2. write the rate formula for the original reaction using the now known order of reaction: \(\displaystyle rate=k[Q]^{2}\)
insert one column of the table to find k. It does not matter which column k will be the same for all of them. This gives you \(\displaystyle 6.68*10^{-3}=k[.17]^{2}\) now solve for k.
k equals 2.31
Q12.6.10
Experiments were conducted to study the rate of the reaction represented by this equation.
\(\displaystyle 2NO(g)+2H_2(g)\rightarrow N_2(g)+2H_2O(g)\)
Initial concentrations and rates of reaction are given here.

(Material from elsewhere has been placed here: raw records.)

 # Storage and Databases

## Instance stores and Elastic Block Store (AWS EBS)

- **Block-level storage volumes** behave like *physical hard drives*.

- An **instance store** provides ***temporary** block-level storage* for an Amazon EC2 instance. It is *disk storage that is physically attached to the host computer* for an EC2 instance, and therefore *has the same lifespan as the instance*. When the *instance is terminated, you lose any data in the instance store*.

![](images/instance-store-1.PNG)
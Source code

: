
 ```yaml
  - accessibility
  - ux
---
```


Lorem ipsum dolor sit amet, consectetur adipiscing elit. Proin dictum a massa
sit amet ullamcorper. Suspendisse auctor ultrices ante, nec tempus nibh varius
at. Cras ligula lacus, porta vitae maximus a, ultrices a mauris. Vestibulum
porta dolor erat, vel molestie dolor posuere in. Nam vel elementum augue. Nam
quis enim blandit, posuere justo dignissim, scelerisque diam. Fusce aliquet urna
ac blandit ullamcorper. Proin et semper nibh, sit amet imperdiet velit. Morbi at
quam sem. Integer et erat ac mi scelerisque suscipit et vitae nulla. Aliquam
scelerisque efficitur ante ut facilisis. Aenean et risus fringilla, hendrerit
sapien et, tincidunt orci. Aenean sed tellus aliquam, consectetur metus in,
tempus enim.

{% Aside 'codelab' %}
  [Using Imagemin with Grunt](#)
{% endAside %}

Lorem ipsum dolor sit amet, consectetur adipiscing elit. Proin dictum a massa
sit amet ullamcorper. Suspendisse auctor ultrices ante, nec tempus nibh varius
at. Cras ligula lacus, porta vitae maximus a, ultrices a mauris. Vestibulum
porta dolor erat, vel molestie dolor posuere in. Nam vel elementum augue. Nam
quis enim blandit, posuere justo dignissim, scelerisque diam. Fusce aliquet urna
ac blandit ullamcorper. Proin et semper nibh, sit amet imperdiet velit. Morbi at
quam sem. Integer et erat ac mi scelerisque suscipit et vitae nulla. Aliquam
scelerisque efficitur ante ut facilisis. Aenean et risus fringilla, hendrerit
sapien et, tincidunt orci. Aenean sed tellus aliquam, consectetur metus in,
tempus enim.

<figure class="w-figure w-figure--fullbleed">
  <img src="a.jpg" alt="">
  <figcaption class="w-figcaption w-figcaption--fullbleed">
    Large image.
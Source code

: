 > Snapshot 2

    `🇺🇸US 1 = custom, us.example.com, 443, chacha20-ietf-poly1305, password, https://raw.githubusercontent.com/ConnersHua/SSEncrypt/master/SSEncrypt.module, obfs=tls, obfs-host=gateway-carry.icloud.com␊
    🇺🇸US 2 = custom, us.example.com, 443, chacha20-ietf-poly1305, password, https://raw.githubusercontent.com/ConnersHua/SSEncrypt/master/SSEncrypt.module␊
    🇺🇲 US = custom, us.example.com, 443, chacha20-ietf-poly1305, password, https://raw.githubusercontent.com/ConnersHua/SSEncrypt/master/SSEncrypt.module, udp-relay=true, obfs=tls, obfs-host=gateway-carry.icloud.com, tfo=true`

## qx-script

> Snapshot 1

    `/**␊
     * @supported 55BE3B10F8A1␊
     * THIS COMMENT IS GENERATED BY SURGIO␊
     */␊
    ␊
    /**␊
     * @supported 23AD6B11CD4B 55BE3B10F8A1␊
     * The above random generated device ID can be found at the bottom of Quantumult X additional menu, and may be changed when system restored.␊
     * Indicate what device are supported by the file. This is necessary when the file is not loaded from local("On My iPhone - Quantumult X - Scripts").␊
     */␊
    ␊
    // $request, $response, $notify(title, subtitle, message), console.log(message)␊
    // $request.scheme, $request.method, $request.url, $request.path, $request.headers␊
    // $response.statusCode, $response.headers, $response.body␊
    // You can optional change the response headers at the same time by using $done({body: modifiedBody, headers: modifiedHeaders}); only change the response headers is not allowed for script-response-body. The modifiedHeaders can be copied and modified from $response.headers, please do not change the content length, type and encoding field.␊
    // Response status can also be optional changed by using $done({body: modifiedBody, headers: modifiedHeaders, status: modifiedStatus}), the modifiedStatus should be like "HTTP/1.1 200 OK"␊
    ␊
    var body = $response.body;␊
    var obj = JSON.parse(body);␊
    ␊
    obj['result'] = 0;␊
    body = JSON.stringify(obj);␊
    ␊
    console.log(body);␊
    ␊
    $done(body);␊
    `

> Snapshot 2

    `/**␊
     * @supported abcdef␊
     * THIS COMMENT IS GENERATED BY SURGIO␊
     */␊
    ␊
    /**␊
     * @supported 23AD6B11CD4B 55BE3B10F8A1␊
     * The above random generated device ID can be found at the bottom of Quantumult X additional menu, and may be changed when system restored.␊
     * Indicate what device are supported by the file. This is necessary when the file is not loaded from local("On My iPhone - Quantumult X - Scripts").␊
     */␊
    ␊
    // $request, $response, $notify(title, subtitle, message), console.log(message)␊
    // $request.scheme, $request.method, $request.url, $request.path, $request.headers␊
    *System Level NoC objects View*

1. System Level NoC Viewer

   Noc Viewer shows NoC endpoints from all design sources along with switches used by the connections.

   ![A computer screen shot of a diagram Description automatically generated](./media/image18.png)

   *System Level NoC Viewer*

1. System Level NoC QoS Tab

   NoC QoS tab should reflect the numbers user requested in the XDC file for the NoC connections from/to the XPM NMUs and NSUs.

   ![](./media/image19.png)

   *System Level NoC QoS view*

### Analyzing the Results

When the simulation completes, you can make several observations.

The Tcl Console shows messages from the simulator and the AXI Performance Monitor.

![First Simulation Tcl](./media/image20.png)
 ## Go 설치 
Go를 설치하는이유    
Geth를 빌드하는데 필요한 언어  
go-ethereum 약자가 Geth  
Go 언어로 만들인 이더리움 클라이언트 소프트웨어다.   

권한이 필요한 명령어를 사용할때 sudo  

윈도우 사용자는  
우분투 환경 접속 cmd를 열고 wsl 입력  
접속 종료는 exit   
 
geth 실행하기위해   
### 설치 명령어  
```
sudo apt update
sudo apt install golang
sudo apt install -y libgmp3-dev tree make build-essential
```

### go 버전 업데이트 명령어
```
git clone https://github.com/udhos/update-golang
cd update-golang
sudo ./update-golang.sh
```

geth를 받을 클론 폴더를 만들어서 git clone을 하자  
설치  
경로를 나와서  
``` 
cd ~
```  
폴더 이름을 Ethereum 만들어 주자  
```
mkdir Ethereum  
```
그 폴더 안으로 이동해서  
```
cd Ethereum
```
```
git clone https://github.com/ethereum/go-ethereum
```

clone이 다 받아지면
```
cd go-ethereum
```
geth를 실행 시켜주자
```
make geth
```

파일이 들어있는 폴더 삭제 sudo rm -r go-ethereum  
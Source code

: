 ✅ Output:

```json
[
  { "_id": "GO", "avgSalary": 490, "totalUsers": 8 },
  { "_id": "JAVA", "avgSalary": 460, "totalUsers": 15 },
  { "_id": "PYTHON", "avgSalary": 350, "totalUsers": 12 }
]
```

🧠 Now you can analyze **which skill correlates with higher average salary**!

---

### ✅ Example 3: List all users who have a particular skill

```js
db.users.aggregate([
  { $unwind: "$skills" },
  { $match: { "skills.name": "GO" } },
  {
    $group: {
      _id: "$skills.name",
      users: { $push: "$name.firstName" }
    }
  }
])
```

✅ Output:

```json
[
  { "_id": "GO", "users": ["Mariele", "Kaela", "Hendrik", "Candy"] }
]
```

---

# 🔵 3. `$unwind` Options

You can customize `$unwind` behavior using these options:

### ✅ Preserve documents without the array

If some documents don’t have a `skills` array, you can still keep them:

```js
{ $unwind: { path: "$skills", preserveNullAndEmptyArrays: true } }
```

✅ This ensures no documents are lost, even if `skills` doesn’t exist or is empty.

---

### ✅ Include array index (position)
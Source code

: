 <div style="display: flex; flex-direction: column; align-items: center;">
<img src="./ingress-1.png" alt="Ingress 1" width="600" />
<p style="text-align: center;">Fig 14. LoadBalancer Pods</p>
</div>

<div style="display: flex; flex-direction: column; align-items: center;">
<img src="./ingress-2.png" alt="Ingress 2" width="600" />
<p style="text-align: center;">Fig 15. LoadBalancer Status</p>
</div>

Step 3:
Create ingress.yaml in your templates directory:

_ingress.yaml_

| Experiment | Initial Concentration [NO] (mol/L) | Initial Concentration, [H2] (mol/L) | Initial Rate of Formation of N2 (mol/L min) |
|---|---|---|---|
| 1 | 0.0060 | 0.0010 | 1.8 × 10−4 |
| 2 | 0.0060 | 0.0020 | 3.6 × 10−4 |
| 3 | 0.0010 | 0.0060 | 0.30 × 10−4 |
| 4 | 0.0020 | 0.0060 | 1.2 × 10−4 |
Consider the following questions:
- Determine the order for each of the reactants, NO and H2, from the data given and show your reasoning.
- Write the overall rate law for the reaction.
- Calculate the value of the rate constant, k, for the reaction. Include units.
- For experiment 2, calculate the concentration of NO remaining when exactly one-half of the original amount of H2 had been consumed.
- The following sequence of elementary steps is a proposed mechanism for the reaction.
Step 1: \(\displaystyle 2NO \leftrightharpoons N_2O_2\)
Step 2: \(\displaystyle N_2O_2+H_2 \leftrightharpoons H_2O+N_2O\)
Step 3: \(\displaystyle N_2O+H_2 \leftrightharpoons N_2+H_2O\)
Based on the data presented, which of these is the rate determining step? Show that the mechanism is consistent with the observed rate law for the reaction and the overall stoichiometry of the reaction.
Q12.6.10 Answer
1. use the formula \(\displaystyle \frac{rate_2}{rate_1}=k\frac{Q_2}{Q_1}^{x}\) to find the order of each reactant.
- to find the order of NO find the two initial concentrations where the concentration of H2 remained the same and input this data into the equation with the correct corresponding rates. Write the bigger concentration as \(\displaystyle rate_2\). This gives you the equation \(\displaystyle \frac{1.2*10^{-4}}{.3*10^{-4}}=k\frac{.002}{.001}^{x}\) ignore the k constant and simplify, this gives you \(\displaystyle 4=2^{x}\) which means that x = 2 and that NO is second order.
- to find the order of H2 find the two initial concentrations where the concentration of NO remained the same and input this data into the equation with the correct corresponding rates. Write the bigger concentration as \(\displaystyle rate_2\). This gives the equation \(\displaystyle \frac{3.6*10^{-4}}{1.8*10^{-4}}=k\frac{.002}{.001}^{x}\) ignore the k constant and simplify, this gives you \(\displaystyle 2=2^{x}\) which means that x = 1 and that H2 is first order.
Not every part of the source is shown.